▶ _Data for this task_:
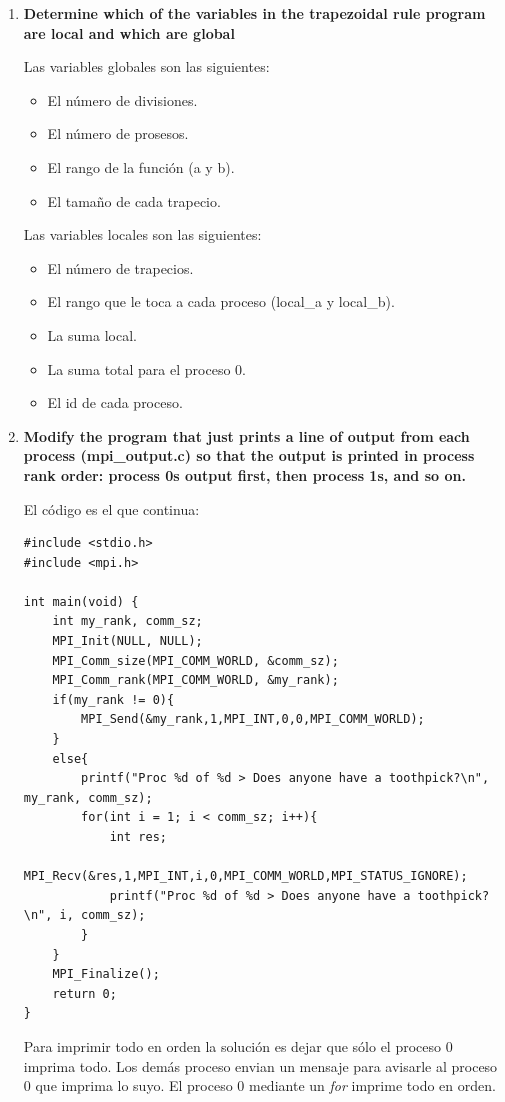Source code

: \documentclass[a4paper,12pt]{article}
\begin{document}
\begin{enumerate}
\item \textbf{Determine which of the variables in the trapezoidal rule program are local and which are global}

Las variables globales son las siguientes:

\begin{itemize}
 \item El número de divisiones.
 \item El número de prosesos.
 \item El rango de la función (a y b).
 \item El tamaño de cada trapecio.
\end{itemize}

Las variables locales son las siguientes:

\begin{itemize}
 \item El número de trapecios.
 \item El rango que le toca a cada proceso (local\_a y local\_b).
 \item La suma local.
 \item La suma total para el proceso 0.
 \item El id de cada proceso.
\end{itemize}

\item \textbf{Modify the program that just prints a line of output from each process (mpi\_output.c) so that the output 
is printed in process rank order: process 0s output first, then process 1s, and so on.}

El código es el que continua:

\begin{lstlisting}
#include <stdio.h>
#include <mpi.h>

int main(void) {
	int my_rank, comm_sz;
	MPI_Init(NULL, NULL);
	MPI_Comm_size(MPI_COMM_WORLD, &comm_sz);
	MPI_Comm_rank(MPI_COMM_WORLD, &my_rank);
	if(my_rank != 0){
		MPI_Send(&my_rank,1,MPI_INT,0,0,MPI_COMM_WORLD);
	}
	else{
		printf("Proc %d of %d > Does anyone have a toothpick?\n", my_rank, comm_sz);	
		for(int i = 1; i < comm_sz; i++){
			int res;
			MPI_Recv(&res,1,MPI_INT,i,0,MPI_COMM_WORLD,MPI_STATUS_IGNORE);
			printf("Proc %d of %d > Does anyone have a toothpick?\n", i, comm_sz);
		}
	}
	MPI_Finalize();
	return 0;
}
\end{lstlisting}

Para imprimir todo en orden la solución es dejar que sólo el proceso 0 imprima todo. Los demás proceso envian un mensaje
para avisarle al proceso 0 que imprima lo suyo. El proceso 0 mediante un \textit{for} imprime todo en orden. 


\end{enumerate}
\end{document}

▶ _Exercise prompt_:
Above are records; repeat only the lines starting at the line with "número de divisiones." and ending at the line with "La suma local.", exactly as they appear, both included.

▶ _Result for this exercise_:
 \item El número de divisiones.
 \item El número de prosesos.
 \item El rango de la función (a y b).
 \item El tamaño de cada trapecio.
\end{itemize}

Las variables locales son las siguientes:

\begin{itemize}
 \item El número de trapecios.
 \item El rango que le toca a cada proceso (local\_a y local\_b).
 \item La suma local.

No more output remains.